Charles Colson's Prison Conversion

During the scandal known as Watergate, Charles Colson came across as a man who had no virtues but a conniving intellect and an unshakeable loyalty to his bosses. Whatever dirty trick Nixon wanted carried out, Colson was the man to make it happen.

Then he went to prison, and there he experienced one of the most dramatic religious conversions of modern times. He spent the next forty years of his life preaching the gospel to prisoners, hoping that others could find grace behind bars as he did. Now that he has died, we can safely say that his conversion was lifelong. Michael Gerson:
Many wondered at Chuck’s sudden conversion to Christianity. He seemed to wonder at it himself. He spent each day that followed, for nearly 40 years, dazzled by his own implausible redemption. It is the reason he never hedged or hesitated in describing his relationship with Jesus Christ. Chuck was possessed, not by some cause, but by someone. . . .

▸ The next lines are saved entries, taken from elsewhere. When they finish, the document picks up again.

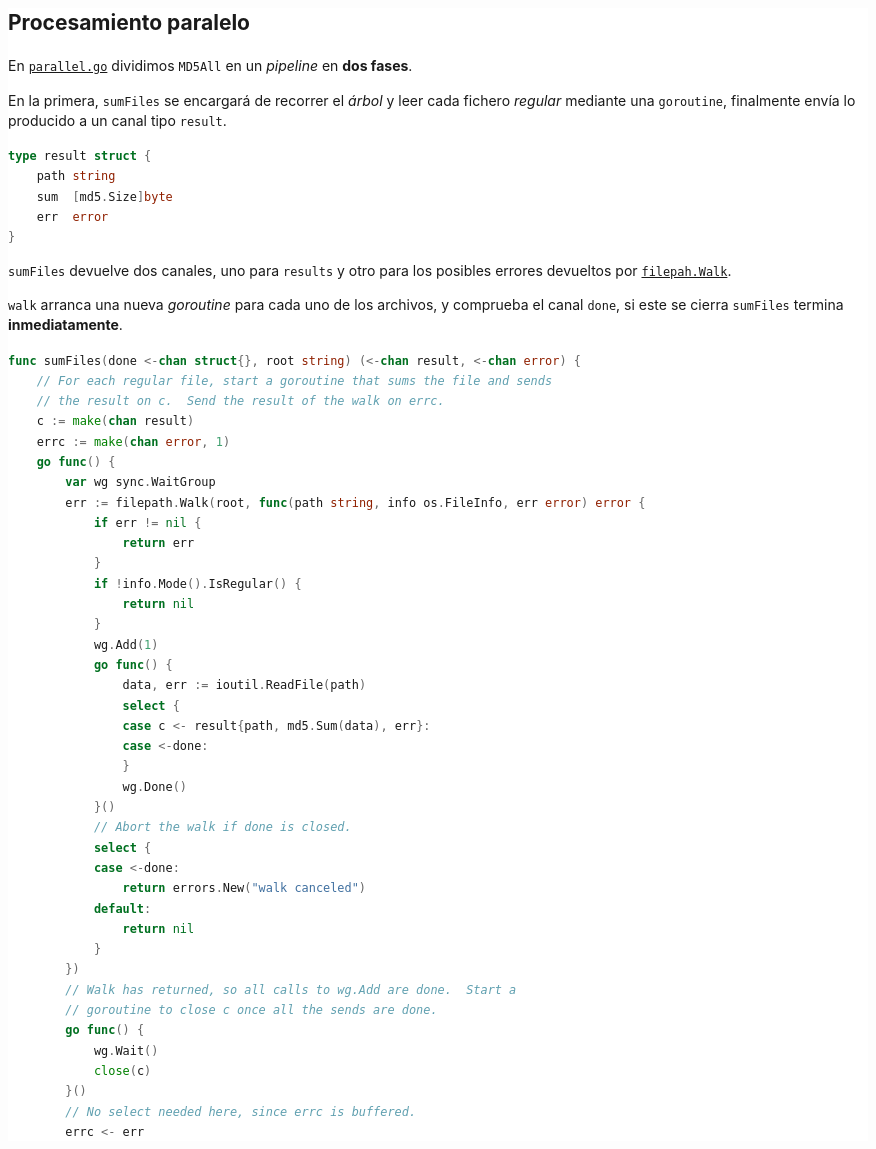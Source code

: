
 ```go
```


## Procesamiento paralelo

En [`parallel.go`](https://blog.golang.org/pipelines/parallel.go) dividimos `MD5All` en un *pipeline* en **dos fases**.

En la primera, `sumFiles` se encargará de recorrer el *árbol* y leer cada fichero *regular* mediante una `goroutine`, finalmente envía lo producido a un canal tipo `result`.

```go
type result struct {
    path string
    sum  [md5.Size]byte
    err  error
}
```


`sumFiles` devuelve dos canales, uno para `results` y otro para los posibles errores devueltos por [`filepah.Walk`](https://golang.org/pkg/path/filepath/#Walk).

`walk` arranca una nueva *goroutine* para cada uno de los archivos, y comprueba el canal `done`, si este se cierra `sumFiles` termina **inmediatamente**.

```go
func sumFiles(done <-chan struct{}, root string) (<-chan result, <-chan error) {
    // For each regular file, start a goroutine that sums the file and sends
    // the result on c.  Send the result of the walk on errc.
    c := make(chan result)
    errc := make(chan error, 1)
    go func() {
        var wg sync.WaitGroup
        err := filepath.Walk(root, func(path string, info os.FileInfo, err error) error {
            if err != nil {
                return err
            }
            if !info.Mode().IsRegular() {
                return nil
            }
            wg.Add(1)
            go func() {
                data, err := ioutil.ReadFile(path)
                select {
                case c <- result{path, md5.Sum(data), err}:
                case <-done:
                }
                wg.Done()
            }()
            // Abort the walk if done is closed.
            select {
            case <-done:
                return errors.New("walk canceled")
            default:
                return nil
            }
        })
        // Walk has returned, so all calls to wg.Add are done.  Start a
        // goroutine to close c once all the sends are done.
        go func() {
            wg.Wait()
            close(c)
        }()
        // No select needed here, since errc is buffered.
        errc <- err
```
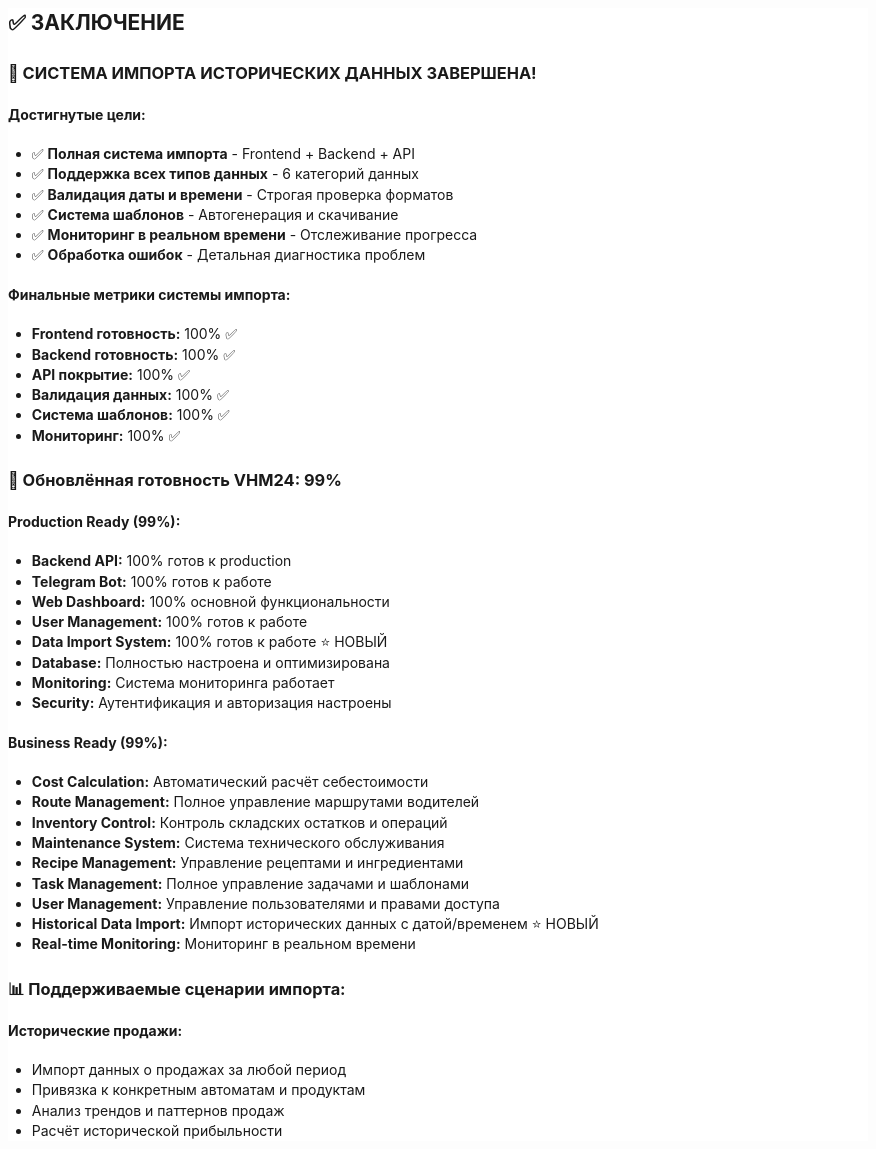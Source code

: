 
## ✅ ЗАКЛЮЧЕНИЕ

### 🎉 СИСТЕМА ИМПОРТА ИСТОРИЧЕСКИХ ДАННЫХ ЗАВЕРШЕНА!

#### **Достигнутые цели:**
- ✅ **Полная система импорта** - Frontend + Backend + API
- ✅ **Поддержка всех типов данных** - 6 категорий данных
- ✅ **Валидация даты и времени** - Строгая проверка форматов
- ✅ **Система шаблонов** - Автогенерация и скачивание
- ✅ **Мониторинг в реальном времени** - Отслеживание прогресса
- ✅ **Обработка ошибок** - Детальная диагностика проблем

#### **Финальные метрики системы импорта:**
- **Frontend готовность:** 100% ✅
- **Backend готовность:** 100% ✅
- **API покрытие:** 100% ✅
- **Валидация данных:** 100% ✅
- **Система шаблонов:** 100% ✅
- **Мониторинг:** 100% ✅

### **🚀 Обновлённая готовность VHM24: 99%**

#### **Production Ready (99%):**
- **Backend API:** 100% готов к production
- **Telegram Bot:** 100% готов к работе
- **Web Dashboard:** 100% основной функциональности
- **User Management:** 100% готов к работе
- **Data Import System:** 100% готов к работе ⭐ НОВЫЙ
- **Database:** Полностью настроена и оптимизирована
- **Monitoring:** Система мониторинга работает
- **Security:** Аутентификация и авторизация настроены

#### **Business Ready (99%):**
- **Cost Calculation:** Автоматический расчёт себестоимости
- **Route Management:** Полное управление маршрутами водителей
- **Inventory Control:** Контроль складских остатков и операций
- **Maintenance System:** Система технического обслуживания
- **Recipe Management:** Управление рецептами и ингредиентами
- **Task Management:** Полное управление задачами и шаблонами
- **User Management:** Управление пользователями и правами доступа
- **Historical Data Import:** Импорт исторических данных с датой/временем ⭐ НОВЫЙ
- **Real-time Monitoring:** Мониторинг в реальном времени

### **📊 Поддерживаемые сценарии импорта:**

#### **Исторические продажи:**
- Импорт данных о продажах за любой период
- Привязка к конкретным автоматам и продуктам
- Анализ трендов и паттернов продаж
- Расчёт исторической прибыльности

Prison often figures large in conversion stories. Pride is the enemy of grace, and prison is the enemy of pride. “How else but through a broken heart,” wrote Oscar Wilde after leaving Reading Gaol, “may Lord Christ enter in?” It is the central paradox of Christianity that fulfillment starts in emptiness, that streams emerge in the desert, that freedom can be found in a prison cell. Chuck’s swift journey from the White House to a penitentiary ended a life of accomplishment — only to begin a life of significance. The two are not always the same. The destruction of Chuck’s career freed up his skills for a calling he would not have chosen, providing fulfillment beyond his ambitions. I often heard him quote Alexander Solzhenitsyn, and mean it: “Bless you, prison, for having been in my life.”
I often heard people of the populist left mock Colson's conversion, a contempt born both from hatred of Nixon's henchmen and distrust of evangelism in any form. It is a terrible mistake, though, to judge Christianity by the hypocrisy of sleazy televangelists, or the improbability of its theology. It does have the power to transform receptive people. And one of its most important ideas is redemption: the belief that no man is so far gone that he cannot turn his life around.

There is a harshness to our age that disturbs me. We are quick to write people off and say that nobody ever changes, that bastards of every sort from Wall Street operators to rapists are scum and deserve to be killed. My greatest fear about an increasingly secular society is that without the Christian insistence that redemption is possible for anyone, we will grow ever more harsh, and lose whatever faith we have left in the potential of even the most degraded life. Redemption does not come for many sinners, but it does come for some, and it is a possibility we should never discount.